預金者は,預金は自分のもので,いつでも利用可能だと思っています.同じように,銀行もまた,預金は自分たちが使っていいものだと考えるので,ローンに貸し出したり,投資に回したりします.


さて,同じ1つの実在する預金が,2度使われるわけです.さらにその一部が銀行預金になって,,,と繰り返されるうちに,現金の数倍の預金が生じます.この預金は事実上の通貨なので,銀行信用=交換媒体と呼ばれます.

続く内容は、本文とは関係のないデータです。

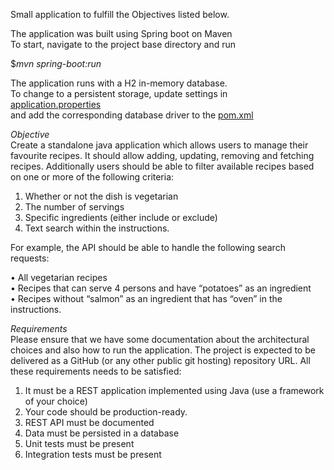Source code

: Small application to fulfill the Objectives listed below.  

The application was built using Spring boot on Maven  
To start, navigate to the project base directory and run  

$*mvn spring-boot:run*

The application runs with a H2 in-memory database.  
To change to a persistent storage, update settings in  
[application.properties](src/main/resources/application.properties)  
and add the corresponding database driver to the [pom.xml](pom.xml)


*Objective*  
Create a standalone java application which allows users to manage their favourite recipes. It should 
allow adding, updating, removing and fetching recipes. Additionally users should be able to filter 
available recipes based on one or more of the following criteria: 
1. Whether or not the dish is vegetarian
2. The number of servings
3. Specific ingredients (either include or exclude)
4. Text search within the instructions.

For example, the API should be able to handle the following search requests: 

• All vegetarian recipes  
• Recipes that can serve 4 persons and have “potatoes” as an ingredient  
• Recipes without “salmon” as an ingredient that has “oven” in the instructions. 


*Requirements*  
Please ensure that we have some documentation about the architectural choices and also how to 
run the application. The project is expected to be delivered as a GitHub (or any other public git 
hosting) repository URL.
All these requirements needs to be satisfied: 
1. It must be a REST application implemented using Java (use a framework of your choice)
2. Your code should be production-ready.
3. REST API must be documented
4. Data must be persisted in a database
5. Unit tests must be present
6. Integration tests must be present
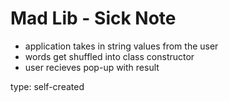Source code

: # Mad Lib - Sick Note

* application takes in string values from the user
* words get shuffled into class constructor
* user recieves pop-up with result

type: self-created 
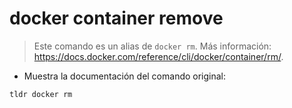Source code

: # docker container remove

> Este comando es un alias de `docker rm`.
> Más información: <https://docs.docker.com/reference/cli/docker/container/rm/>.

- Muestra la documentación del comando original:

`tldr docker rm`
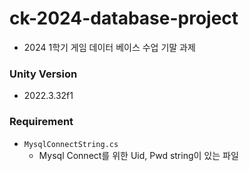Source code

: # ck-2024-database-project
- 2024 1학기 게임 데이터 베이스 수업 기말 과제

### Unity Version
- 2022.3.32f1

### Requirement
- `MysqlConnectString.cs`
  - Mysql Connect를 위한 Uid, Pwd string이 있는 파일
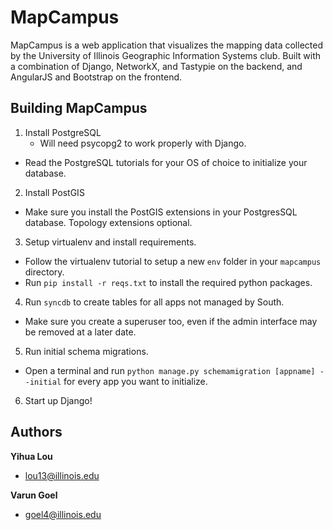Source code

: MapCampus
=========

MapCampus is a web application that visualizes the mapping data collected by the 
University of Illinois Geographic Information Systems club. Built with a combination
of Django, NetworkX, and Tastypie on the backend, and AngularJS and Bootstrap on the
frontend.

## Building MapCampus

1. Install PostgreSQL
    * Will need psycopg2 to work properly with Django.
  * Read the PostgreSQL tutorials for your OS of choice to initialize your database.

2. Install PostGIS
  * Make sure you install the PostGIS extensions in your PostgresSQL database. Topology extensions optional.

3. Setup virtualenv and install requirements.
  * Follow the virtualenv tutorial to setup a new `env` folder in your `mapcampus` directory.
  * Run `pip install -r reqs.txt` to install the required python packages.

4. Run `syncdb` to create tables for all apps not managed by South. 
  * Make sure you create a superuser too, even if the admin interface may be removed at a later date.

5. Run initial schema migrations.
  * Open a terminal and run `python manage.py schemamigration [appname] --initial` for every app you want
    to initialize.

6. Start up Django!

## Authors

**Yihua Lou**

+ [lou13@illinois.edu](lou13@illinois.edu)

**Varun Goel**

+ [goel4@illinois.edu](goel4@illinois.edu)
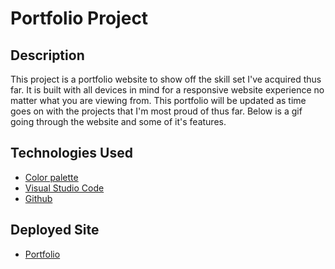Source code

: # Portfolio Project

## Description

This project is a portfolio website to show off the skill set I've acquired thus far. It is built with all devices in mind for a responsive website experience no matter what you are viewing from. This portfolio will be updated as time goes on with the projects that I'm most proud of thus far. Below is a gif going through the website and some of it's features.




## Technologies Used
- [Color palette](https://palettes.shecodes.io/)
- [Visual Studio Code](https://code.visualstudio.com/)
- [Github](https://github.com/)


## Deployed Site

- [Portfolio](https://carmart7.github.io/project-portfolio/)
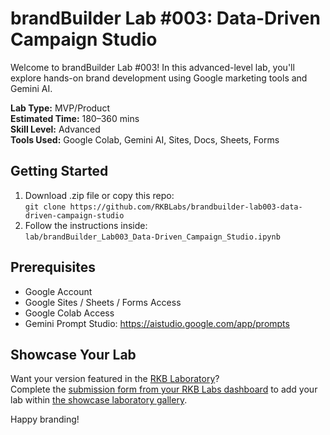# brandBuilder Lab #003: Data-Driven Campaign Studio

Welcome to brandBuilder Lab #003! In this advanced-level lab, you'll explore hands-on brand development using Google marketing tools and Gemini AI.

**Lab Type:** MVP/Product  
**Estimated Time:** 180–360 mins  
**Skill Level:** Advanced  
**Tools Used:** Google Colab, Gemini AI, Sites, Docs, Sheets, Forms

## Getting Started
1. Download .zip file or copy this repo:  
   `git clone https://github.com/RKBLabs/brandbuilder-lab003-data-driven-campaign-studio`
2. Follow the instructions inside:  
   `lab/brandBuilder_Lab003_Data-Driven_Campaign_Studio.ipynb`

## Prerequisites
- Google Account
- Google Sites / Sheets / Forms Access
- Google Colab Access
- Gemini Prompt Studio: https://aistudio.google.com/app/prompts

## Showcase Your Lab
Want your version featured in the [RKB Laboratory](https://labs.rkblueprints.com/projects)?  
Complete the [submission form from your RKB Labs dashboard](https://labs.rkblueprints.com/dashboard) to add your lab within [the showcase laboratory gallery](https://labs.rkblueprints.com/projects).

Happy branding!
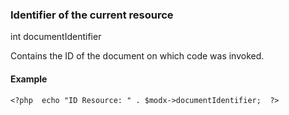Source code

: ### Identifier of the current resource

int documentIdentifier

Contains the ID of the document on which code was invoked.

#### Example

    <?php  echo "ID Resource: " . $modx->documentIdentifier;  ?>
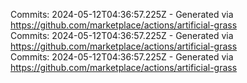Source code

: Commits: 2024-05-12T04:36:57.225Z - Generated via https://github.com/marketplace/actions/artificial-grass
<br>
Commits: 2024-05-12T04:36:57.225Z - Generated via https://github.com/marketplace/actions/artificial-grass
<br>
Commits: 2024-05-12T04:36:57.225Z - Generated via https://github.com/marketplace/actions/artificial-grass
<br>
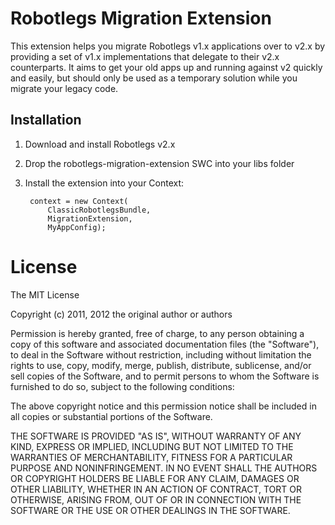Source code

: # Robotlegs Migration Extension

This extension helps you migrate Robotlegs v1.x applications over to v2.x by providing a set of v1.x implementations that delegate to their v2.x counterparts. It aims to get your old apps up and running against v2 quickly and easily, but should only be used as a temporary solution while you migrate your legacy code.

## Installation

1. Download and install Robotlegs v2.x
2. Drop the robotlegs-migration-extension SWC into your libs folder
3. Install the extension into your Context:

        context = new Context(
            ClassicRobotlegsBundle,
            MigrationExtension,
            MyAppConfig);

# License

The MIT License

Copyright (c) 2011, 2012 the original author or authors

Permission is hereby granted, free of charge, to any person obtaining a copy
of this software and associated documentation files (the "Software"), to deal
in the Software without restriction, including without limitation the rights
to use, copy, modify, merge, publish, distribute, sublicense, and/or sell
copies of the Software, and to permit persons to whom the Software is
furnished to do so, subject to the following conditions:

The above copyright notice and this permission notice shall be included in
all copies or substantial portions of the Software.

THE SOFTWARE IS PROVIDED "AS IS", WITHOUT WARRANTY OF ANY KIND, EXPRESS OR
IMPLIED, INCLUDING BUT NOT LIMITED TO THE WARRANTIES OF MERCHANTABILITY,
FITNESS FOR A PARTICULAR PURPOSE AND NONINFRINGEMENT. IN NO EVENT SHALL THE
AUTHORS OR COPYRIGHT HOLDERS BE LIABLE FOR ANY CLAIM, DAMAGES OR OTHER
LIABILITY, WHETHER IN AN ACTION OF CONTRACT, TORT OR OTHERWISE, ARISING FROM,
OUT OF OR IN CONNECTION WITH THE SOFTWARE OR THE USE OR OTHER DEALINGS IN
THE SOFTWARE.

日本の銀行預金の準備金は4%ですから,預金の25倍の銀行信用がローンその他になって,流通している,あるいは可能なわけです.


銀行信用は政府の緩い規制しか受けていないので,景気が良い時はほとんど自由に振り出せます.結果,本来は不可能であった,あるいは採算がとれるはずのない投資が開始されて,ますます景気は加熱します.

しかし,こうした経済の歪みは早晩インフレとなって,爆発します.結局投資は回収できなくなり,経済危機が発生して,取り付け騒ぎ,銀行・証券の破綻が起こり,不況に突入します.


つまりオーストリア学派の理論では,信用拡大を銀行に許すことで,必然的に経済に好不況の波=経済循環が発生します.これをなくすには,銀行の部分準備を許さないことにすれば良いのです.すると緩んだゴムひものような信用拡大=通貨膨張が不可能になり,循環はなくなります.


アカデミックなマクロ経済学では,好不況の原因はナゾのままに残されており,例えばReal Business Cycleではなんらかの生産性ショック,貨幣的なショック,その他が仮定されますが,果たしてそれが計測されたことはないし,そもそも誰もが納得するようなショックは見当たりません.まあ,ある種の不可知論でしょうか,,,


あるいはまたニューケインジアンであれば,多重均衡理論などを使って,あるいは黒点均衡モデルを使って,なんらかの予測の重なりのために(← なんか響きが量子もつれみたいですが,,,)有効需要が低い状態が出現するのだと言います.これもまた,その予測ってところで何なの?? という疑問は残ります.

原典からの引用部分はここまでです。